• Material supplied
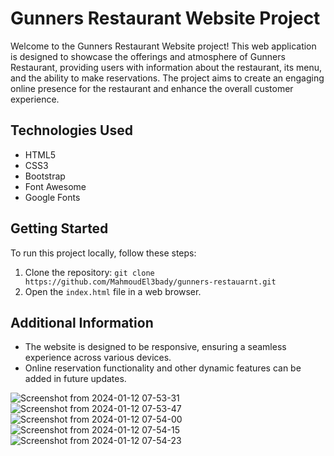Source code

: 
# Gunners Restaurant Website Project

Welcome to the Gunners Restaurant Website project! This web application is designed to showcase the offerings and atmosphere of Gunners Restaurant, providing users with information about the restaurant, its menu, and the ability to make reservations. The project aims to create an engaging online presence for the restaurant and enhance the overall customer experience.

## Technologies Used

- HTML5
- CSS3
- Bootstrap
- Font Awesome
- Google Fonts
  
## Getting Started

To run this project locally, follow these steps:

1. Clone the repository: `git clone https://github.com/MahmoudEl3bady/gunners-restauarnt.git`
2. Open the `index.html` file in a web browser.

## Additional Information

- The website is designed to be responsive, ensuring a seamless experience across various devices.
- Online reservation functionality and other dynamic features can be added in future updates.


![Screenshot from 2024-01-12 07-53-31](https://github.com/MahmoudEl3bady/gunners-restauarnt/assets/113212468/4f96b6cf-65d9-46c3-9ea2-df6c397851d1)
![Screenshot from 2024-01-12 07-53-47](https://github.com/MahmoudEl3bady/gunners-restauarnt/assets/113212468/96eb7be2-8c86-473d-9055-7257d2d221f5)
![Screenshot from 2024-01-12 07-54-00](https://github.com/MahmoudEl3bady/gunners-restauarnt/assets/113212468/db45c116-c8b6-4885-b9ef-a0f93fc48289)
![Screenshot from 2024-01-12 07-54-15](https://github.com/MahmoudEl3bady/gunners-restauarnt/assets/113212468/4e3c676a-f8a5-40f4-98b9-66bd42b9b9e2)
![Screenshot from 2024-01-12 07-54-23](https://github.com/MahmoudEl3bady/gunners-restauarnt/assets/113212468/edde3cf5-3732-4bb4-8cb8-8d9e71977171)
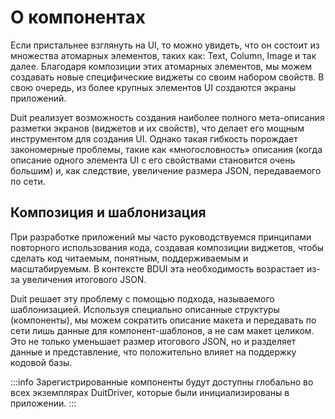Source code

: # О компонентах

Если пристальнее взглянуть на UI, то можно увидеть, что он состоит из множества атомарных элементов,
таких как: Text, Column, Image и так далее. Благодаря композиции этих атомарных элементов, мы можем
создавать новые специфические виджеты со своим набором свойств. В свою очередь, из более крупных
элементов UI создаются экраны приложений.

Duit реализует возможность создания наиболее полного мета-описания разметки экранов (виджетов и их
свойств), что делает его мощным инструментом для создания UI. Однако такая гибкость порождает
закономерные проблемы, такие как «многословность» описания (когда описание одного элемента UI с его
свойствами становится очень большим) и, как следствие, увеличение размера JSON, передаваемого по
сети.

## Композиция и шаблонизация

При разработке приложений мы часто руководствуемся принципами повторного использования кода,
создавая композиции виджетов, чтобы сделать код читаемым, понятным, поддерживаемым и масштабируемым.
В контексте BDUI эта необходимость возрастает из-за увеличения итогового JSON.

Duit решает эту проблему с помощью подхода, называемого шаблонизацией. Используя специально
описанные структуры (компоненты), мы можем сократить описание макета и передавать по сети лишь
данные для компонент-шаблонов, а не сам макет целиком. Это не только уменьшает размер итогового
JSON, но и разделяет данные и представление, что положительно влияет на поддержку кодовой базы.

:::info
Зарегистрированные компоненты будут доступны глобально во всех экземплярах DuitDriver, которые были
инициализированы в приложении.
:::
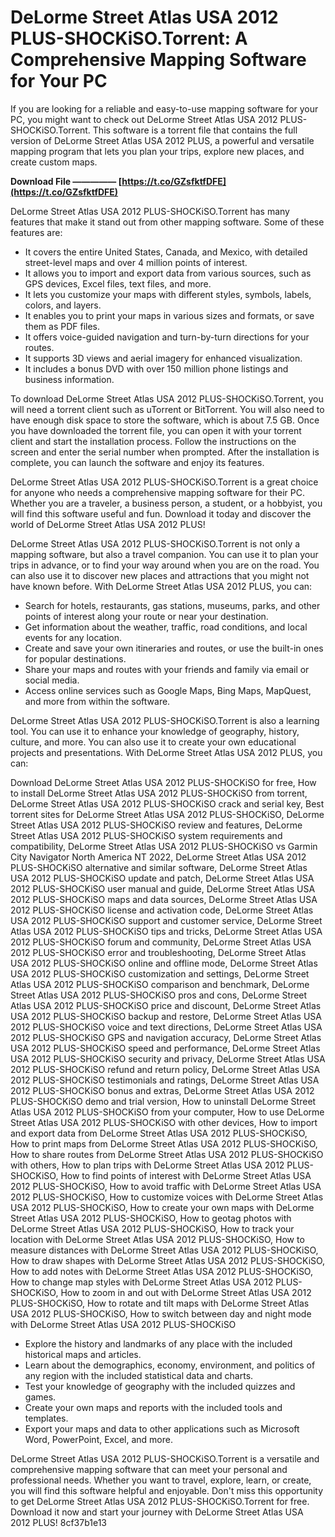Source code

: # DeLorme Street Atlas USA 2012 PLUS-SHOCKiSO.Torrent: A Comprehensive Mapping Software for Your PC
  
If you are looking for a reliable and easy-to-use mapping software for your PC, you might want to check out DeLorme Street Atlas USA 2012 PLUS-SHOCKiSO.Torrent. This software is a torrent file that contains the full version of DeLorme Street Atlas USA 2012 PLUS, a powerful and versatile mapping program that lets you plan your trips, explore new places, and create custom maps.
 
**Download File ————— [https://t.co/GZsfktfDFE](https://t.co/GZsfktfDFE)**


  
DeLorme Street Atlas USA 2012 PLUS-SHOCKiSO.Torrent has many features that make it stand out from other mapping software. Some of these features are:
  
- It covers the entire United States, Canada, and Mexico, with detailed street-level maps and over 4 million points of interest.
- It allows you to import and export data from various sources, such as GPS devices, Excel files, text files, and more.
- It lets you customize your maps with different styles, symbols, labels, colors, and layers.
- It enables you to print your maps in various sizes and formats, or save them as PDF files.
- It offers voice-guided navigation and turn-by-turn directions for your routes.
- It supports 3D views and aerial imagery for enhanced visualization.
- It includes a bonus DVD with over 150 million phone listings and business information.

To download DeLorme Street Atlas USA 2012 PLUS-SHOCKiSO.Torrent, you will need a torrent client such as uTorrent or BitTorrent. You will also need to have enough disk space to store the software, which is about 7.5 GB. Once you have downloaded the torrent file, you can open it with your torrent client and start the installation process. Follow the instructions on the screen and enter the serial number when prompted. After the installation is complete, you can launch the software and enjoy its features.
  
DeLorme Street Atlas USA 2012 PLUS-SHOCKiSO.Torrent is a great choice for anyone who needs a comprehensive mapping software for their PC. Whether you are a traveler, a business person, a student, or a hobbyist, you will find this software useful and fun. Download it today and discover the world of DeLorme Street Atlas USA 2012 PLUS!
  
DeLorme Street Atlas USA 2012 PLUS-SHOCKiSO.Torrent is not only a mapping software, but also a travel companion. You can use it to plan your trips in advance, or to find your way around when you are on the road. You can also use it to discover new places and attractions that you might not have known before. With DeLorme Street Atlas USA 2012 PLUS, you can:

- Search for hotels, restaurants, gas stations, museums, parks, and other points of interest along your route or near your destination.
- Get information about the weather, traffic, road conditions, and local events for any location.
- Create and save your own itineraries and routes, or use the built-in ones for popular destinations.
- Share your maps and routes with your friends and family via email or social media.
- Access online services such as Google Maps, Bing Maps, MapQuest, and more from within the software.

DeLorme Street Atlas USA 2012 PLUS-SHOCKiSO.Torrent is also a learning tool. You can use it to enhance your knowledge of geography, history, culture, and more. You can also use it to create your own educational projects and presentations. With DeLorme Street Atlas USA 2012 PLUS, you can:
 
Download DeLorme Street Atlas USA 2012 PLUS-SHOCKiSO for free,  How to install DeLorme Street Atlas USA 2012 PLUS-SHOCKiSO from torrent,  DeLorme Street Atlas USA 2012 PLUS-SHOCKiSO crack and serial key,  Best torrent sites for DeLorme Street Atlas USA 2012 PLUS-SHOCKiSO,  DeLorme Street Atlas USA 2012 PLUS-SHOCKiSO review and features,  DeLorme Street Atlas USA 2012 PLUS-SHOCKiSO system requirements and compatibility,  DeLorme Street Atlas USA 2012 PLUS-SHOCKiSO vs Garmin City Navigator North America NT 2022,  DeLorme Street Atlas USA 2012 PLUS-SHOCKiSO alternative and similar software,  DeLorme Street Atlas USA 2012 PLUS-SHOCKiSO update and patch,  DeLorme Street Atlas USA 2012 PLUS-SHOCKiSO user manual and guide,  DeLorme Street Atlas USA 2012 PLUS-SHOCKiSO maps and data sources,  DeLorme Street Atlas USA 2012 PLUS-SHOCKiSO license and activation code,  DeLorme Street Atlas USA 2012 PLUS-SHOCKiSO support and customer service,  DeLorme Street Atlas USA 2012 PLUS-SHOCKiSO tips and tricks,  DeLorme Street Atlas USA 2012 PLUS-SHOCKiSO forum and community,  DeLorme Street Atlas USA 2012 PLUS-SHOCKiSO error and troubleshooting,  DeLorme Street Atlas USA 2012 PLUS-SHOCKiSO online and offline mode,  DeLorme Street Atlas USA 2012 PLUS-SHOCKiSO customization and settings,  DeLorme Street Atlas USA 2012 PLUS-SHOCKiSO comparison and benchmark,  DeLorme Street Atlas USA 2012 PLUS-SHOCKiSO pros and cons,  DeLorme Street Atlas USA 2012 PLUS-SHOCKiSO price and discount,  DeLorme Street Atlas USA 2012 PLUS-SHOCKiSO backup and restore,  DeLorme Street Atlas USA 2012 PLUS-SHOCKiSO voice and text directions,  DeLorme Street Atlas USA 2012 PLUS-SHOCKiSO GPS and navigation accuracy,  DeLorme Street Atlas USA 2012 PLUS-SHOCKiSO speed and performance,  DeLorme Street Atlas USA 2012 PLUS-SHOCKiSO security and privacy,  DeLorme Street Atlas USA 2012 PLUS-SHOCKiSO refund and return policy,  DeLorme Street Atlas USA 2012 PLUS-SHOCKiSO testimonials and ratings,  DeLorme Street Atlas USA 2012 PLUS-SHOCKiSO bonus and extras,  DeLorme Street Atlas USA 2012 PLUS-SHOCKiSO demo and trial version,  How to uninstall DeLorme Street Atlas USA 2012 PLUS-SHOCKiSO from your computer,  How to use DeLorme Street Atlas USA 2012 PLUS-SHOCKiSO with other devices,  How to import and export data from DeLorme Street Atlas USA 2012 PLUS-SHOCKiSO,  How to print maps from DeLorme Street Atlas USA 2012 PLUS-SHOCKiSO,  How to share routes from DeLorme Street Atlas USA 2012 PLUS-SHOCKiSO with others,  How to plan trips with DeLorme Street Atlas USA 2012 PLUS-SHOCKiSO,  How to find points of interest with DeLorme Street Atlas USA 2012 PLUS-SHOCKiSO,  How to avoid traffic with DeLorme Street Atlas USA 2012 PLUS-SHOCKiSO,  How to customize voices with DeLorme Street Atlas USA 2012 PLUS-SHOCKiSO,  How to create your own maps with DeLorme Street Atlas USA 2012 PLUS-SHOCKiSO,  How to geotag photos with DeLorme Street Atlas USA 2012 PLUS-SHOCKiSO,  How to track your location with DeLorme Street Atlas USA 2012 PLUS-SHOCKiSO,  How to measure distances with DeLorme Street Atlas USA 2012 PLUS-SHOCKiSO,  How to draw shapes with DeLorme Street Atlas USA 2012 PLUS-SHOCKiSO,  How to add notes with DeLorme Street Atlas USA 2012 PLUS-SHOCKiSO,  How to change map styles with DeLorme Street Atlas USA 2012 PLUS-SHOCKiSO,  How to zoom in and out with DeLorme Street Atlas USA 2012 PLUS-SHOCKiSO,  How to rotate and tilt maps with DeLorme Street Atlas USA 2012 PLUS-SHOCKiSO,  How to switch between day and night mode with DeLorme Street Atlas USA 2012 PLUS-SHOCKiSO

- Explore the history and landmarks of any place with the included historical maps and articles.
- Learn about the demographics, economy, environment, and politics of any region with the included statistical data and charts.
- Test your knowledge of geography with the included quizzes and games.
- Create your own maps and reports with the included tools and templates.
- Export your maps and data to other applications such as Microsoft Word, PowerPoint, Excel, and more.

DeLorme Street Atlas USA 2012 PLUS-SHOCKiSO.Torrent is a versatile and comprehensive mapping software that can meet your personal and professional needs. Whether you want to travel, explore, learn, or create, you will find this software helpful and enjoyable. Don't miss this opportunity to get DeLorme Street Atlas USA 2012 PLUS-SHOCKiSO.Torrent for free. Download it now and start your journey with DeLorme Street Atlas USA 2012 PLUS!
 8cf37b1e13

• Task goal
Return every line above where "million" appears.

• Result of the task
- It covers the entire United States, Canada, and Mexico, with detailed street-level maps and over 4 million points of interest.
- It includes a bonus DVD with over 150 million phone listings and business information.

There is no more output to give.